Add dichotomic symbolic clz and ctz #195

krtab · 2024-02-26T18:07:54Z

This is supposedly SMT friendly, and keeps the
bit-hacks for the concrete case.

zapashcanon · 2024-02-26T18:21:57Z

src/interpret.ml

+      end
+    in
+    let> cond = I32.(eqz n) in
+    if cond then return @@ const 32l else aux 0 32


Could you explain to me quickly why this can't be in symbolic_value directly ?

Because currently, code in symbolic_value has no reference to the Choice monad

What about putting it in symbolic.ml then ?

Replacing:

module Value = Symbolic_value

By:

module Value = struct include Symbolic_value let clz ... end

?

I can try but it is awkward as well because we would have to separate cases for I64 and I32 in Symbolic.value

Oh yes I forgot about this. I still believe you can do it "properly":

module I32 = struct include Symbolic_value.I32 let clz = ... end module I64 = struct ... same ... end module Value = struct include Symbolic_value module I32 = I32 module I64 = I64 end

zapashcanon · 2024-02-26T18:25:07Z

Do you have approximate numbers on how much faster is it ?

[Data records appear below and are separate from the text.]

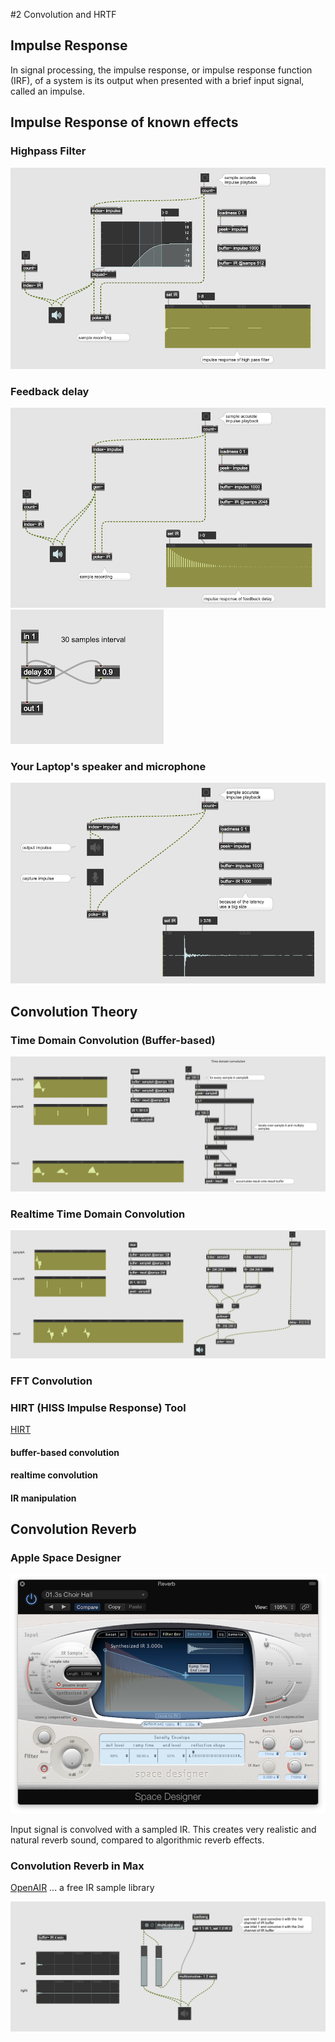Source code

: #2 Convolution and HRTF

## Impulse Response

In signal processing, the impulse response, or impulse response function (IRF), of a system is its output when presented with a brief input signal, called an impulse.

## Impulse Response of known effects

### Highpass Filter
![](K2/png/highpassir.png)

### Feedback delay
![](K2/png/fbdelayir.png)
![](K2/png/gen.png)

### Your Laptop's speaker and microphone


![](K2/png/laptopir.png)

## Convolution Theory

### Time Domain Convolution (Buffer-based)

![](K2/png/tdconv.png)

### Realtime Time Domain Convolution

![](K2/png/fftconv.png)

### FFT Convolution


### HIRT (HISS Impulse Response) Tool




[HIRT](http://eprints.hud.ac.uk/id/eprint/14897/)

#### buffer-based convolution 


#### realtime convolution


#### IR manipulation


## Convolution Reverb

### Apple Space Designer

![](K2/png/sd.png)

Input signal is convolved with a sampled IR. This creates very realistic and natural reverb sound, compared to algorithmic reverb effects.

### Convolution Reverb in Max


[OpenAIR](https://www.openairlib.net/) ... a free IR sample library

![](K2/png/convolution_reverb.png)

filipeom · 2024-02-26T18:49:36Z

This is super cool! I'd love to see the differences between this branching approach and using ite expressions inside aux. Solver-wise, it would probably take much more time, but it might be more memory-friendly?

EDIT: maybe I'll write one such implementation in encoding and see 😅

krtab · 2024-02-27T08:42:09Z

@zapashcanon :

Do you have approximate numbers on how much faster is it ?

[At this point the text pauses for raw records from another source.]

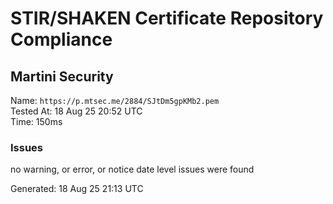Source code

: # STIR/SHAKEN Certificate Repository Compliance

## Martini Security

Name: `https://p.mtsec.me/2884/SJtDm5gpKMb2.pem`\
Tested At: 18 Aug 25 20:52 UTC\
Time: 150ms

### Issues

no warning, or error, or notice date level issues were found

Generated: 18 Aug 25 21:13 UTC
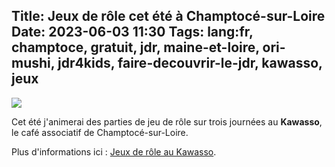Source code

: Title: Jeux de rôle cet été à Champtocé-sur-Loire
Date: 2023-06-03 11:30
Tags: lang:fr, champtoce, gratuit, jdr, maine-et-loire, ori-mushi, jdr4kids, faire-decouvrir-le-jdr, kawasso, jeux
---
![](images/2023/06/Poster-JeuxDeRoleAuKawasso.png)

Cet été j'animerai des parties de jeu de rôle sur trois journées au **Kawasso**,
le café associatif de Champtocé-sur-Loire.

Plus d'informations ici : [Jeux de rôle au Kawasso](https://chezsoi.org/lucas/jdr/teasers.html).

Well the previous implementation when run on tests gave

owi: internal error, uncaught exception:
     Failure("Bv: Unsupported Z3 unary operator \"clz\"")

So it may have been faster but certainly less useful 😉

@filipeom

This is super cool! I'd love to see the differences between this branching approach and using ite expressions inside aux. Solver-wise, it would probably take much more time, but it might be more memory-friendly?

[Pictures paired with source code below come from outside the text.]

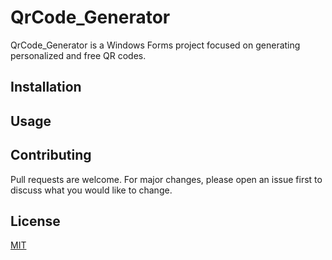 # QrCode_Generator

QrCode_Generator is a Windows Forms project focused on generating personalized and free QR codes. 

## Installation


## Usage



## Contributing
Pull requests are welcome. For major changes, please open an issue first to discuss what you would like to change.


## License
[MIT](LICENSE)
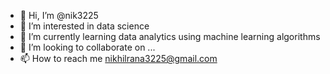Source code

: - 👋 Hi, I’m @nik3225
- 👀 I’m interested in data science
- 🌱 I’m currently learning data analytics using machine learning algorithms
- 💞️ I’m looking to collaborate on ...
- 📫 How to reach me nikhilrana3225@gmail.com

<!---
nik3225/nik3225 is a ✨ special ✨ repository because its `README.md` (this file) appears on your GitHub profile.
You can click the Preview link to take a look at your changes.
--->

Could you clarify what you mean by "ite expressions" ?

This is supposedly SMT friendly, and keeps the bit-hacks for the concrete case.

krtab · 2024-02-27T17:41:39Z

I also added ctz in a similar vein.
@zapashcanon we can see on thursday how to better organize this code

filipeom · 2024-02-27T23:17:04Z

Could you clarify what you mean by "ite expressions" ?

I mean the ternary operator if-then-else. It would allow us to write the same code in a single expression. Here is the pseudo code for the clz algorithm you implemented, using the ternary operator (ite):

let clz n =
  let rec aux (lb : int) ub =
    if ub = lb + 1 then I32.const_i32 (Int32.of_int (32 - ub))
    else
      let mid = (lb + ub) / 2 in
      let two_pow_mid = Int32.shl 1l (Int32.of_int mid) in
      let cond = I32.lt_u n (I32.const_i32 two_pow_mid) in
      ite cond (aux lb mid) (aux mid ub)
  ite (I32.eqz n) (I32.const_i32 32l) (aux 0 32)

I did a quick and dirty implementation of this directly in Z3, which you can find here: formalsec/encoding@2f83d34 (hope you don't mind!)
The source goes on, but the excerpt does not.